**WHAT IS EXPECTED**
Write out exactly the lines running from the line that includes "Quinta - Python para Análise de Dados" to the end of the data, both ends included, and nothing besides.

========

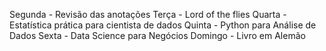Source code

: Segunda -  Revisão das anotações
Terça -  Lord of the flies
Quarta - Estatística prática para cientista de dados 
Quinta - Python para Análise de Dados
Sexta - Data Science para Negócios
Domingo - Livro em Alemão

========

**SOLUTION FOR THIS TASK**
Quinta - Python para Análise de Dados
Sexta - Data Science para Negócios
Domingo - Livro em Alemão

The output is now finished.